Plain-text document sources
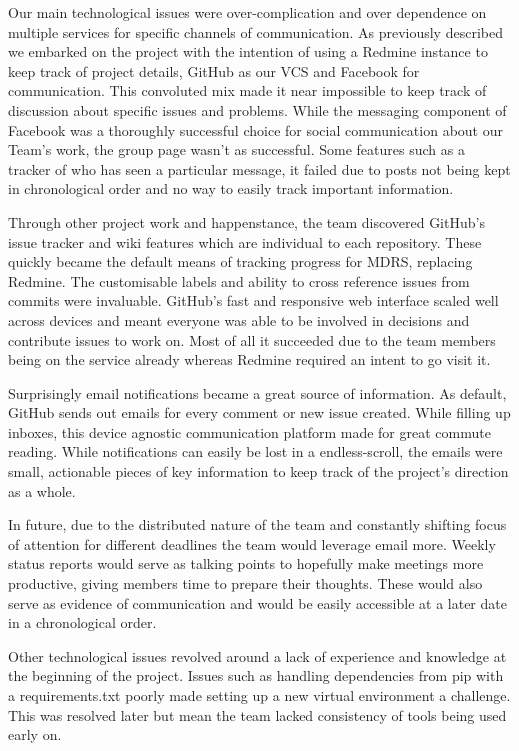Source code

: \documentclass{l3proj}
\begin{document}
Our main technological issues were over-complication
and over dependence on multiple services for specific channels of communication.
As previously described we embarked on the project with the intention of using a
Redmine instance to keep track of project details, GitHub as our VCS and
Facebook for communication. This convoluted mix made it near impossible to keep
track of discussion about specific issues and problems. While the messaging
component of Facebook was a thoroughly successful choice for social
communication about our Team's work, the group page wasn't as successful. Some
features such as a tracker of who has seen a particular message, it failed due
to posts not being kept in chronological order and no way to easily track
important information.

Through other project work and happenstance, the team discovered GitHub's issue
tracker and wiki features which are individual to each repository. These quickly
became the default means of tracking progress for MDRS, replacing Redmine. The
customisable labels and ability to cross reference issues from commits were
invaluable. GitHub's fast and responsive web interface scaled well across
devices and meant everyone was able to be involved in decisions and contribute
issues to work on. Most of all it succeeded due to the team members being on the
service already whereas Redmine required an intent to go visit it.

Surprisingly email notifications became a great source of information. As
default, GitHub sends out emails for every comment or new issue created. While
filling up inboxes, this device agnostic communication platform made for great
commute reading. While notifications can easily be lost in a endless-scroll, the
emails were small, actionable pieces of key information to keep track of the
project's direction as a whole.

In future, due to the distributed nature of the team and constantly shifting
focus of attention for different deadlines the team would leverage email more.
Weekly status reports would serve as talking points to hopefully make meetings
more productive, giving members time to prepare their thoughts. These would also
serve as evidence of communication and would be easily accessible at a later
date in a chronological order.

Other technological issues revolved around a lack of experience and knowledge at
the beginning of the project. Issues such as handling dependencies from pip with
a requirements.txt poorly made setting up a new virtual environment a challenge.
This was resolved later but mean the team lacked consistency of tools being used
early on.
\end{document}
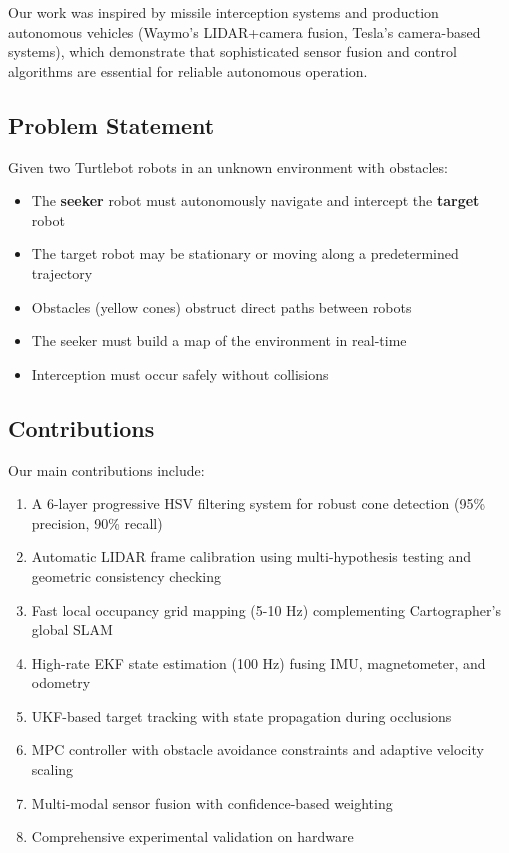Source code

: \documentclass[11pt,a4paper]{article}
\begin{document}
Our work was inspired by missile interception systems and production autonomous vehicles (Waymo's LIDAR+camera fusion, Tesla's camera-based systems), which demonstrate that sophisticated sensor fusion and control algorithms are essential for reliable autonomous operation.

\subsection{Problem Statement}

Given two Turtlebot robots in an unknown environment with obstacles:
\begin{itemize}
    \item The \textbf{seeker} robot must autonomously navigate and intercept the \textbf{target} robot
    \item The target robot may be stationary or moving along a predetermined trajectory
    \item Obstacles (yellow cones) obstruct direct paths between robots
    \item The seeker must build a map of the environment in real-time
    \item Interception must occur safely without collisions
\end{itemize}

\subsection{Contributions}

Our main contributions include:
\begin{enumerate}
    \item A 6-layer progressive HSV filtering system for robust cone detection (95\% precision, 90\% recall)
    \item Automatic LIDAR frame calibration using multi-hypothesis testing and geometric consistency checking
    \item Fast local occupancy grid mapping (5-10 Hz) complementing Cartographer's global SLAM
    \item High-rate EKF state estimation (100 Hz) fusing IMU, magnetometer, and odometry
    \item UKF-based target tracking with state propagation during occlusions
    \item MPC controller with obstacle avoidance constraints and adaptive velocity scaling
    \item Multi-modal sensor fusion with confidence-based weighting
    \item Comprehensive experimental validation on hardware
\end{enumerate}
\end{document}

- Task objective
Your job is to return all lines above that hold the word "more".

- Your response
focus of attention for different deadlines the team would leverage email more.
more productive, giving members time to prepare their thoughts. These would also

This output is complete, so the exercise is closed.